[Saved entries]
= Beginning of Section =

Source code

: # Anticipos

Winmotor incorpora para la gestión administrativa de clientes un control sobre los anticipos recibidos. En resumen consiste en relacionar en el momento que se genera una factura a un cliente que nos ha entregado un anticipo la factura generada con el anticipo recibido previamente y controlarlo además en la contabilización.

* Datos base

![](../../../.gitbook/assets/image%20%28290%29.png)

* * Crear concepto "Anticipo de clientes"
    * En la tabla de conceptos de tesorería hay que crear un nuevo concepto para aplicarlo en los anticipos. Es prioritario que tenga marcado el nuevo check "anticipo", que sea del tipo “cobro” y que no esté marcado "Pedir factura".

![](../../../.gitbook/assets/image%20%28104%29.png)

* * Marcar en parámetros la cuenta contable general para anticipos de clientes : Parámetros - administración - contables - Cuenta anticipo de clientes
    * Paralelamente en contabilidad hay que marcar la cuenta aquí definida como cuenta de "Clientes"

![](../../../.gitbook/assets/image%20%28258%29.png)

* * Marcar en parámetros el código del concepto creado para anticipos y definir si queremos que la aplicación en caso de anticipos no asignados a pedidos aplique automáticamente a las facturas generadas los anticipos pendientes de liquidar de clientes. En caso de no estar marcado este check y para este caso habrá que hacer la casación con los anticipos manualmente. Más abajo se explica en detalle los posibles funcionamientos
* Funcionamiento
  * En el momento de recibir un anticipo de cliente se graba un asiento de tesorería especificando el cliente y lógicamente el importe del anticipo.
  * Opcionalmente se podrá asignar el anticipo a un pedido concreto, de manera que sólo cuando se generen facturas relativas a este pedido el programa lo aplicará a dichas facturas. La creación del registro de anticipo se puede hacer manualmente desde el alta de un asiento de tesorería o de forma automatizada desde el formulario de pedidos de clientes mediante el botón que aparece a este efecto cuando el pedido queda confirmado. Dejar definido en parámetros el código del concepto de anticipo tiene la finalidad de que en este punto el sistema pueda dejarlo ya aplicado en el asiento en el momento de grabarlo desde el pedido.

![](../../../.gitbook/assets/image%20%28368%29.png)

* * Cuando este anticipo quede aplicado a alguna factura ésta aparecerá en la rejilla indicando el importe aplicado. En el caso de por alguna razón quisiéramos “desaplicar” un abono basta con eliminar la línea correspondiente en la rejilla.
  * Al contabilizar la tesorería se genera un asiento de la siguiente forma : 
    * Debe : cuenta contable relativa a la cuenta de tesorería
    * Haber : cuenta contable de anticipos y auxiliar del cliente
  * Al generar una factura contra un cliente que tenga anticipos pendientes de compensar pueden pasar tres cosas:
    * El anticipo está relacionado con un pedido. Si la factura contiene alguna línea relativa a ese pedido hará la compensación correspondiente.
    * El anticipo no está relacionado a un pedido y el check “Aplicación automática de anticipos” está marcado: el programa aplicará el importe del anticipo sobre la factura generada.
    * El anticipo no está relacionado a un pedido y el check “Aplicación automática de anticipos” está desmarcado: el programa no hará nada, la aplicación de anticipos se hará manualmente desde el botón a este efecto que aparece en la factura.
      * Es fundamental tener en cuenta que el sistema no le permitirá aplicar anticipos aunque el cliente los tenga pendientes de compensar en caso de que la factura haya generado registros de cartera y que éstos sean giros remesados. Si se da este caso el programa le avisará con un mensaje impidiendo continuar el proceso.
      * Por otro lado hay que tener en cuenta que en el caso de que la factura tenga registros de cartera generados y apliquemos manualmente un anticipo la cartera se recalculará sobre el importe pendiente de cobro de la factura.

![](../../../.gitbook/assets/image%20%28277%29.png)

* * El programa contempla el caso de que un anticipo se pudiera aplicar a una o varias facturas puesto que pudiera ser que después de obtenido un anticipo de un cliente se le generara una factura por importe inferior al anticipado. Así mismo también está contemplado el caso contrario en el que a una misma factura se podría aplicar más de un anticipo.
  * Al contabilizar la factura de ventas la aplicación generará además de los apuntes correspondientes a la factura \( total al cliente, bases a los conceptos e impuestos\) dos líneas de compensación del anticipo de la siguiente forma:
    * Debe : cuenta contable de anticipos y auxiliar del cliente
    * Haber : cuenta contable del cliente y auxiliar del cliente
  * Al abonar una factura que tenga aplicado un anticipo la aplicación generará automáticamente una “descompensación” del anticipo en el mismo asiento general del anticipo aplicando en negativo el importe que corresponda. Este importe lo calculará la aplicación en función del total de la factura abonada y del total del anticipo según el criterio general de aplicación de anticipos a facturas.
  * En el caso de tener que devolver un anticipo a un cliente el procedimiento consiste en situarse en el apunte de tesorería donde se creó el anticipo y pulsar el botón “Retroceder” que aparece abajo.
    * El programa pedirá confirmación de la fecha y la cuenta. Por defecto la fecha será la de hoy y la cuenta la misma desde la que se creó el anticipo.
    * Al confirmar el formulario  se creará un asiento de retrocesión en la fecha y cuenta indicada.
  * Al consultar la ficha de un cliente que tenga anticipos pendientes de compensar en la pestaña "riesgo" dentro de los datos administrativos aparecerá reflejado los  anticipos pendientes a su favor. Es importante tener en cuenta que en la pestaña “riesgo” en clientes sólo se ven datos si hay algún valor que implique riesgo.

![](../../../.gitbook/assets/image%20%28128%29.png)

= End of Section =

* DESCRIPTION OF THE TASK *
Extract from the records above the lines from the one containing "en la rejilla." to the one containing "continuar el proceso.", both lines included, exactly as they appear and with nothing else.

* REPLY TO THE TASK *
* * Cuando este anticipo quede aplicado a alguna factura ésta aparecerá en la rejilla indicando el importe aplicado. En el caso de por alguna razón quisiéramos “desaplicar” un abono basta con eliminar la línea correspondiente en la rejilla.
  * Al contabilizar la tesorería se genera un asiento de la siguiente forma : 
    * Debe : cuenta contable relativa a la cuenta de tesorería
    * Haber : cuenta contable de anticipos y auxiliar del cliente
  * Al generar una factura contra un cliente que tenga anticipos pendientes de compensar pueden pasar tres cosas:
    * El anticipo está relacionado con un pedido. Si la factura contiene alguna línea relativa a ese pedido hará la compensación correspondiente.
    * El anticipo no está relacionado a un pedido y el check “Aplicación automática de anticipos” está marcado: el programa aplicará el importe del anticipo sobre la factura generada.
    * El anticipo no está relacionado a un pedido y el check “Aplicación automática de anticipos” está desmarcado: el programa no hará nada, la aplicación de anticipos se hará manualmente desde el botón a este efecto que aparece en la factura.
      * Es fundamental tener en cuenta que el sistema no le permitirá aplicar anticipos aunque el cliente los tenga pendientes de compensar en caso de que la factura haya generado registros de cartera y que éstos sean giros remesados. Si se da este caso el programa le avisará con un mensaje impidiendo continuar el proceso.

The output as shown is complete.